___ LISTED ENTRIES ___

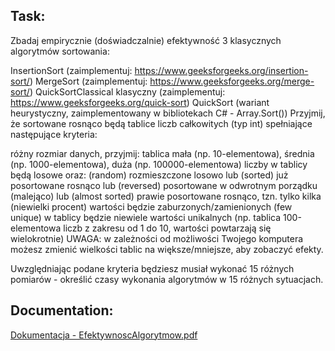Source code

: ## Task:
Zbadaj empirycznie (doświadczalnie) efektywność 3 klasycznych algorytmów sortowania:

InsertionSort (zaimplementuj: https://www.geeksforgeeks.org/insertion-sort/)
MergeSort (zaimplementuj: https://www.geeksforgeeks.org/merge-sort/)
QuickSortClassical klasyczny (zaimplementuj: https://www.geeksforgeeks.org/quick-sort)
QuickSort (wariant heurystyczny, zaimplementowany w bibliotekach C# - Array.Sort())
Przyjmij, że sortowane rosnąco będą tablice liczb całkowitych (typ int) spełniające następujące kryteria:

różny rozmiar danych, przyjmij: tablica mała (np. 10-elementowa), średnia (np. 1000-elementowa), duża (np. 100000-elementowa)
liczby w tablicy będą losowe oraz:
(random) rozmieszczone losowo lub
(sorted) już posortowane rosnąco lub
(reversed) posortowane w odwrotnym porządku (malejąco) lub
(almost sorted) prawie posortowane rosnąco, tzn. tylko kilka (niewielki procent) wartości będzie zaburzonych/zamienionych
(few unique) w tablicy będzie niewiele wartości unikalnych (np. tablica 100-elementowa liczb z zakresu od 1 do 10, wartości powtarzają się wielokrotnie)
UWAGA: w zależności od możliwości Twojego komputera możesz zmienić wielkości tablic na większe/mniejsze, aby zobaczyć efekty.

Uwzględniając podane kryteria będziesz musiał wykonać 15 różnych pomiarów - określić czasy wykonania algorytmów w 15 różnych sytuacjach.

## Documentation:
[Dokumentacja - EfektywnoscAlgorytmow.pdf](https://github.com/Enzoolino/Effectivenes-of-Algorithms/files/14743570/Dokumentacja.-.EfektywnoscAlgorytmow.pdf)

___

### GOAL OF THE EXERCISE
Go through the records and report each line that contains "sorted".

### FINAL ANSWER
(sorted) już posortowane rosnąco lub
(almost sorted) prawie posortowane rosnąco, tzn. tylko kilka (niewielki procent) wartości będzie zaburzonych/zamienionych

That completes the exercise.